I also find it horrifying that if this keeps up, in 40 years Western Civilization is going to look like the set of the movie "Brazil". And yes, this is the second time I've used that reference in recent history, but is there a better one?


Saturday, September 19, 2009

19. As hard as it may be, don't be bitter


There's nothing graceful about being bitter. It's also completely understandable if you are. Life can be hard, disappointing, not what you thought it was going to be, painful and at times dull (though I welcome the dull moments, frankly).  You get to a certain point and if you're not where you thought you would be, it can be infuriating. What happened? What didn't happen? What did I do wrong? What wrong was done to me? Relationship failures, career letdowns, family issues, and of course these days the horrible economy and devastating state of the world. It's truly enough to drive you insane or, become bitter.

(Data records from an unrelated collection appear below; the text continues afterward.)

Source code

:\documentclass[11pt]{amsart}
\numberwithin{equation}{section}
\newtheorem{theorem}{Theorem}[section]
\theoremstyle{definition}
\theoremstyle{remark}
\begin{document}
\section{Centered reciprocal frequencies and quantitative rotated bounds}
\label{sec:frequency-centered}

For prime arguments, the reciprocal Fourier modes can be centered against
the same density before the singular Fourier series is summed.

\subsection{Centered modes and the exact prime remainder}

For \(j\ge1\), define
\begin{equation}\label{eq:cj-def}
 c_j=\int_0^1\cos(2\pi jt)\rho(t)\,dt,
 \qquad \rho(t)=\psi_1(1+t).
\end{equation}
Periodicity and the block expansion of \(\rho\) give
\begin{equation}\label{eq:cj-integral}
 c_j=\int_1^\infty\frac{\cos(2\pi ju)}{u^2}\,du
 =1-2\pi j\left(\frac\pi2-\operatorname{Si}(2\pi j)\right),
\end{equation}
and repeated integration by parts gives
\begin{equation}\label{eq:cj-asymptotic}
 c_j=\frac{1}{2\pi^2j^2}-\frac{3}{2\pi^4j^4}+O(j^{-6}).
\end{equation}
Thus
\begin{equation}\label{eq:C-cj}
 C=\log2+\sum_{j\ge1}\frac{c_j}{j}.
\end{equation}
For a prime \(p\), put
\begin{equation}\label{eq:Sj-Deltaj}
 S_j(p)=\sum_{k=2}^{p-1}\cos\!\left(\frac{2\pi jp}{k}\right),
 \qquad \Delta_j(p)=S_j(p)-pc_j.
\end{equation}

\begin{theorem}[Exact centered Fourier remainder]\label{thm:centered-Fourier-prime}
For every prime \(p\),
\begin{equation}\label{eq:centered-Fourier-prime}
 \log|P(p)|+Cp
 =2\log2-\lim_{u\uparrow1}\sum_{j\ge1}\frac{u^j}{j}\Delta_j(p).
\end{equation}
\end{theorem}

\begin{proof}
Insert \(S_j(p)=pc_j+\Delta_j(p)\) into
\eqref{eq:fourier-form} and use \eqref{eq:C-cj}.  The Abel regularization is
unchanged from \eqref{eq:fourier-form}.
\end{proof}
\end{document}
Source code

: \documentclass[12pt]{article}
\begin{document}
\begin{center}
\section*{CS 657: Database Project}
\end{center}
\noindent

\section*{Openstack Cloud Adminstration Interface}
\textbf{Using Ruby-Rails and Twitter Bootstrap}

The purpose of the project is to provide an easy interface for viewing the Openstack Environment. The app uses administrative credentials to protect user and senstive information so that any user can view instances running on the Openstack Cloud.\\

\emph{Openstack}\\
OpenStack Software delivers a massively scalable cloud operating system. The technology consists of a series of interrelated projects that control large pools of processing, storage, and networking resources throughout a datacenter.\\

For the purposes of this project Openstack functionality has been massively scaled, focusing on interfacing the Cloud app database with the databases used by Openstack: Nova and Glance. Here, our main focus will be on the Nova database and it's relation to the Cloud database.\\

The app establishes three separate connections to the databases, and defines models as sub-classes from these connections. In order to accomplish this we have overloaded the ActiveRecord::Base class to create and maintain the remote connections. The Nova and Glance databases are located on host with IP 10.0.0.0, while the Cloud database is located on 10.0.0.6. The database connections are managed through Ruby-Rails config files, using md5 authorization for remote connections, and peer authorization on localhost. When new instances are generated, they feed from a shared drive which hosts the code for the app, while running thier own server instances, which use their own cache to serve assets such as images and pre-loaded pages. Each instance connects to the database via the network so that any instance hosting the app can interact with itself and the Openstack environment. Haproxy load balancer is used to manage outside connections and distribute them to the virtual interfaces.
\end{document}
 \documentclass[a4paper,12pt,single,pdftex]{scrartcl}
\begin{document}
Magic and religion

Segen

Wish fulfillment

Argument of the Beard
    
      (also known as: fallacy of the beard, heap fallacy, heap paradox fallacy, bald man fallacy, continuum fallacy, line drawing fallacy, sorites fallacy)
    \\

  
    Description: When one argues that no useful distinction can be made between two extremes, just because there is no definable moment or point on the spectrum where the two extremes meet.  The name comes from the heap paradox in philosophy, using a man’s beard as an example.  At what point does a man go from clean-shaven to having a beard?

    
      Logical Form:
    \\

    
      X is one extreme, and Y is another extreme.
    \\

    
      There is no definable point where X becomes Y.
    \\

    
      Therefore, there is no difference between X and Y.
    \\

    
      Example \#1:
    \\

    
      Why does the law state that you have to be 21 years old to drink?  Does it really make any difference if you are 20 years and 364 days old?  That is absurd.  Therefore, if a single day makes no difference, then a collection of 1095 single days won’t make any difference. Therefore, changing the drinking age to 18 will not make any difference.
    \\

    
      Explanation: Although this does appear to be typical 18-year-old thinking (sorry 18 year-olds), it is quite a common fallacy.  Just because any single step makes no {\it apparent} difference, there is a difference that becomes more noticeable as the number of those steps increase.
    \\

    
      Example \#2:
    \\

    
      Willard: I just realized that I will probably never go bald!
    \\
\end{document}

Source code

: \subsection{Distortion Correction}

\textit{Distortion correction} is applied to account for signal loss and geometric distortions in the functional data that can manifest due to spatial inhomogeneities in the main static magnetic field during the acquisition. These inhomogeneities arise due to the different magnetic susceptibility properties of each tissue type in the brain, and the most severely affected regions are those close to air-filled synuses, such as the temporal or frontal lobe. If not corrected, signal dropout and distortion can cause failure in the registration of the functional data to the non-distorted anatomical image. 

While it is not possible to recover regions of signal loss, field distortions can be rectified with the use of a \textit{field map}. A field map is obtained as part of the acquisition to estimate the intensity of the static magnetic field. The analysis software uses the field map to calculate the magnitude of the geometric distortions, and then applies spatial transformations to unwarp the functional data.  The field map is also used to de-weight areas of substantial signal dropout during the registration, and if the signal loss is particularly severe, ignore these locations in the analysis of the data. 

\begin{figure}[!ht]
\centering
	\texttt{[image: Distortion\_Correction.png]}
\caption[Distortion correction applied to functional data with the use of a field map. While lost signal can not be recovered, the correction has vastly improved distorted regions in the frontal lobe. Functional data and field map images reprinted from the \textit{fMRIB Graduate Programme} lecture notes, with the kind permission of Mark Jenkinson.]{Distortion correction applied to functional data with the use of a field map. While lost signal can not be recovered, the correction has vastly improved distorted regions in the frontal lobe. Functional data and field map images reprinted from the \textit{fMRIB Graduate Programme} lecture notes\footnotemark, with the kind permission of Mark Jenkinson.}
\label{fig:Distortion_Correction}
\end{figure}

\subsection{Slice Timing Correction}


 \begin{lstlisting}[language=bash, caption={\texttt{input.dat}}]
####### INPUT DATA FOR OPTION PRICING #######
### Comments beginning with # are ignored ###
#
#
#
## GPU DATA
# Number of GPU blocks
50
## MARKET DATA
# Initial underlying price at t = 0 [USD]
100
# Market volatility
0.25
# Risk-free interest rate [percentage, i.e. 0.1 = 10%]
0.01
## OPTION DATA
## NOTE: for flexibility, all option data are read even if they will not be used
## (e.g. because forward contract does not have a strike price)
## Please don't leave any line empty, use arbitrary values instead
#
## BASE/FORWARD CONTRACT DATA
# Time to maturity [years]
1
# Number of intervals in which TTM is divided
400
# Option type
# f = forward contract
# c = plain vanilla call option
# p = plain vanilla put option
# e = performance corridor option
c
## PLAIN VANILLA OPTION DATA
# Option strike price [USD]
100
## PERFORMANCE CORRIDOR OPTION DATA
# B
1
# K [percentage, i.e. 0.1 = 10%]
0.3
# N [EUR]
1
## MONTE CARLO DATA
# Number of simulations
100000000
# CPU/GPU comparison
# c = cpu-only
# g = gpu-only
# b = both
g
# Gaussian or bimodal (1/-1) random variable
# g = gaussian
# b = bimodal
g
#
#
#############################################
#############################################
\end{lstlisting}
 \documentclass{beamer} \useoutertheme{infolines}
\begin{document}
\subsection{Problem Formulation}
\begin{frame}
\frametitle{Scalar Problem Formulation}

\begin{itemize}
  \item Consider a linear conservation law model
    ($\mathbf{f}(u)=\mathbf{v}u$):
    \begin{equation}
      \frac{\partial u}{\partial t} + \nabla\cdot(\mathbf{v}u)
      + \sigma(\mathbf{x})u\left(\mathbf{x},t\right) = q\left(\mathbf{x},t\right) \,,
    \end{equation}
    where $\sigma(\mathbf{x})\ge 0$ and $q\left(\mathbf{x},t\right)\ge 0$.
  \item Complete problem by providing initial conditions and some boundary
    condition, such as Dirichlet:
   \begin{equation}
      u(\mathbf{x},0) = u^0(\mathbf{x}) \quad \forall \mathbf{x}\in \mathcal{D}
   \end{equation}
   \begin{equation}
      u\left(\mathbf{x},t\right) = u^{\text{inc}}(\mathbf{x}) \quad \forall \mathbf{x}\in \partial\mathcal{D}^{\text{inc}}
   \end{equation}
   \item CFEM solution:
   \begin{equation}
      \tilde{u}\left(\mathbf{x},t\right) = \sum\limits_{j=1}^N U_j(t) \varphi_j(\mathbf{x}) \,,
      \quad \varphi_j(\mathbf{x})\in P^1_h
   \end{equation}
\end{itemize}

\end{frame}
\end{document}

Here's the thing, though: Don't. Don't let yourself become angry and spiteful and hateful. It's the most aging and unattractive quality you can have. Despite how you look to the rest of the world, it feels horrible to be that mad. And if you have kids, look at the message you're sending them: I didn't get exactly what I want, so I'm going to stomp my feet and hate the world. Guess what that's going to do? One of two things: either they'll grow up and feel the same way about life, or they'll grow up and pity you for having behaved that way. Either scenario, it ain't pretty.

I'm not saying this is easy. I'm not saying I haven't had my moments of being pissed off and feeling sorry for myself. More than I care to admit, to be honest. But it does nothing for my life, it does nothing for my outlook on life, and it certainly doesn't change anything. All it does is take away the light at the end of the tunnel, add some wrinkles, and increase my chance for an early death.

Life might not be exactly what you want it to be, but if you're too busy being mad about that, you've no chance to change it. 

As my friend told me, "The windshield is bigger than the rearview mirror".